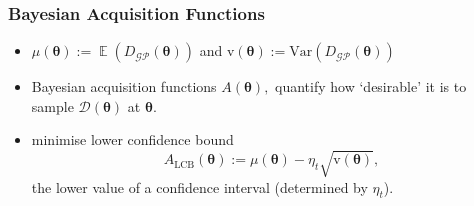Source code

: \documentclass{beamer}
\DeclareMathOperator{\E}{\mathbb{E}}
\begin{document}
\begin{frame}
    \frametitle{Bayesian Acquisition Functions}
    \begin{itemize}
        \item $\mu(\bm{\theta}) := \E(D_\mathcal{GP}(\bm{\theta}))$ and
              $\mathrm{v}(\bm{\theta})
                  := \mathrm{Var}(D_\mathcal{GP}(\bm{\theta}))$
        \item Bayesian acquisition functions $A(\bm{\theta}),$ quantify how
              `desirable' it is to sample $\mathcal{D}(\bm{\theta})$ at
              $\bm{\theta}.$
        \item <2-> \cite{gutmann_bayesian_2016} minimise lower confidence bound
              $$
                  A_\text{LCB}(\bm\theta)
                  := \mu(\bm\theta) - \eta_t\sqrt{\mathrm{v}(\bm\theta)},
              $$
              the lower value of a confidence interval (determined by $\eta_t$).
    \end{itemize}
\end{frame}
\end{document}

——————

(EXERCISE DETAILS) Search the entries for the word "theta". Copy each line where it appears.

(WRITTEN REPLY)
        \item $\mu(\bm{\theta}) := \E(D_\mathcal{GP}(\bm{\theta}))$ and
              $\mathrm{v}(\bm{\theta})
                  := \mathrm{Var}(D_\mathcal{GP}(\bm{\theta}))$
        \item Bayesian acquisition functions $A(\bm{\theta}),$ quantify how
              `desirable' it is to sample $\mathcal{D}(\bm{\theta})$ at
              $\bm{\theta}.$
                  A_\text{LCB}(\bm\theta)
                  := \mu(\bm\theta) - \eta_t\sqrt{\mathrm{v}(\bm\theta)},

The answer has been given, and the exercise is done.